Re: What bugs me
Actually, that is exactly why we do have governments etc.: to make the rules. If we each make our own, or leave it to private firms ....
Google or Bing or some other automated system run by, somewhere, people, has got no special privileges just to satisfy our prurience. Try publishing someone's ancient peccadilloes in a newspaper and see how acceptable that is.
I do not think the EU decision is suggesting a carte blanche right to have anything you like removed under all circumstances. Personal freedom is not just yours to pry; it is also mine not to have strangers using or misusing data about me that may be true, false or misleading. In Britain now there are still high-profile court cases involving newspapers prying into emails, SMSs and telephone conversations because it is generally accepted that this is not right, no matter how famous or insignificant one is.

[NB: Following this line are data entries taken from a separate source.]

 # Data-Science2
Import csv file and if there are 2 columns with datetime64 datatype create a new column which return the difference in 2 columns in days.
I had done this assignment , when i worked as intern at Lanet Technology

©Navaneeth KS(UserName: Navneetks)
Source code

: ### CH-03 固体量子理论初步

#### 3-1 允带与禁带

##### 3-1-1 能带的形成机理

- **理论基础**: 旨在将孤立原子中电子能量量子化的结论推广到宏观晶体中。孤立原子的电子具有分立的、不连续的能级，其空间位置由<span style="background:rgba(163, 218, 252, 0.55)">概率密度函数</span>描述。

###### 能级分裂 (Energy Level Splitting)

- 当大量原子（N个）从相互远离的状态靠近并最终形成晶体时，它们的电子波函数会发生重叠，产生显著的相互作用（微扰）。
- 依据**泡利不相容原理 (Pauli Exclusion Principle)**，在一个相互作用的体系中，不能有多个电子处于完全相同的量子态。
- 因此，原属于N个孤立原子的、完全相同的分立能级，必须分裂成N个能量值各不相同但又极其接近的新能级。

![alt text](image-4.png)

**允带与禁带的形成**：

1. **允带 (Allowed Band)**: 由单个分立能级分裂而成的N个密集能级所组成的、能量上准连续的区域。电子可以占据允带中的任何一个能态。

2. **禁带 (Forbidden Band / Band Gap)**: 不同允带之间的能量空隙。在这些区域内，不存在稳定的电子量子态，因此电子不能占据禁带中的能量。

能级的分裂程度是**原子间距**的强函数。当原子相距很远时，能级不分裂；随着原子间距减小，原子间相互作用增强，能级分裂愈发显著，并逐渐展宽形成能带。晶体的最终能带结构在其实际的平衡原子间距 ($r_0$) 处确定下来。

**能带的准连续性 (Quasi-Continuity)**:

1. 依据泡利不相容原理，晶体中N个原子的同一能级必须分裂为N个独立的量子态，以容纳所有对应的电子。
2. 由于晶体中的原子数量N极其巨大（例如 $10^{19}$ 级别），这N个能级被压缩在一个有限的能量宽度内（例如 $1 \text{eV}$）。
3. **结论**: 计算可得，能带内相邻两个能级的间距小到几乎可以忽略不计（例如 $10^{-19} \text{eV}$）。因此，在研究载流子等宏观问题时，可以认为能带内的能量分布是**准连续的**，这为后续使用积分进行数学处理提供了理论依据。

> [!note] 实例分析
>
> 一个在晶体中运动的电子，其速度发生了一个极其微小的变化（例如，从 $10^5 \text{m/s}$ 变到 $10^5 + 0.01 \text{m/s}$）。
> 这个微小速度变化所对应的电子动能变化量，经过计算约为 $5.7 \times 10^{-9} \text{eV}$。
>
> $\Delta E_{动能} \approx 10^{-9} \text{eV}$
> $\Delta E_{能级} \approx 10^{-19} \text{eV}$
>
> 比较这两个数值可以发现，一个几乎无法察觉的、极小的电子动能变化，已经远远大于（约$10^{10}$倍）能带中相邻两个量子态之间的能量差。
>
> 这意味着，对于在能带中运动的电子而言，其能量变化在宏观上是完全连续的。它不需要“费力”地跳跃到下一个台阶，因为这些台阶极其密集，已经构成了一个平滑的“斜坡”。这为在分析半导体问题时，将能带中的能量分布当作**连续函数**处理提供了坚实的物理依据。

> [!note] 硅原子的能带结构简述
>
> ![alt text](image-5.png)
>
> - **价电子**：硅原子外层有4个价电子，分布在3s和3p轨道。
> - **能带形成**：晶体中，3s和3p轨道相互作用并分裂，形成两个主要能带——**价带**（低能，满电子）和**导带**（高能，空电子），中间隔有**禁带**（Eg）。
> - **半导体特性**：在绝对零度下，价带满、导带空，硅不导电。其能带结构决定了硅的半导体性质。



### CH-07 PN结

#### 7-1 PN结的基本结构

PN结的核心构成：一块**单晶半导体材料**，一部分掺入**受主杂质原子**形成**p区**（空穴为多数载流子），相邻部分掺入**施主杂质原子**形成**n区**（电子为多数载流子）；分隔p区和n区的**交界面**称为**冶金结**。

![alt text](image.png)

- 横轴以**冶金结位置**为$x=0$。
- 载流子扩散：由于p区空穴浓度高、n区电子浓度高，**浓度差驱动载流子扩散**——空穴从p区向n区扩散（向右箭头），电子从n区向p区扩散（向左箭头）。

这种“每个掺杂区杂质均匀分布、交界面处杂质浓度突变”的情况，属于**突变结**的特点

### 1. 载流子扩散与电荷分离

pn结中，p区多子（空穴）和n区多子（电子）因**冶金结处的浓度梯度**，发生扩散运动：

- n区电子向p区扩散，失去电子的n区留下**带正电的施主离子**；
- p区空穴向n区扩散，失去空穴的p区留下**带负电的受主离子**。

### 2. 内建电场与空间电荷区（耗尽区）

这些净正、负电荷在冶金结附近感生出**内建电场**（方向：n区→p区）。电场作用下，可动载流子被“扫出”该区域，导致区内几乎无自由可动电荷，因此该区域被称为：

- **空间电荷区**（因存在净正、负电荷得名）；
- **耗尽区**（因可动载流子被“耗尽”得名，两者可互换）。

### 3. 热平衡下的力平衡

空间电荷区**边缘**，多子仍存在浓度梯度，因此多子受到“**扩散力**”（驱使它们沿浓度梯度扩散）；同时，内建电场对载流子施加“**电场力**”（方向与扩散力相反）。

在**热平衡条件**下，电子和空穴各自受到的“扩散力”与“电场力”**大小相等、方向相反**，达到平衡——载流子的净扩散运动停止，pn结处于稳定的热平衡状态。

I read it as genuinely public information, such as non-expired criminal records, is fine. Getting the partial and misleading details of some long expired civil case, that could blight a life for no good reason many years later, is not.
Should a potential or actual employer or just some nosey busibody be able to look at the messy details of your divorce? Even writers of references are restricted in what they can say, to stop wilful harm.
Your life may be blameless or your sins so egregious that you are beyond caring. For the rest of us, privacy is important, whether it is merely because I have a bizarre reading taste or keep three mistresses and a boyfriend on the side. No doubt there will be hard cases. But, hard cases make bad law and they certainly do not justify the loss of personal freedom and rights to a private life that the opponents support.
Why would the opinion of Google carry any weight? It is just a private, advertising company making money out of other peoples lives and intellectual property.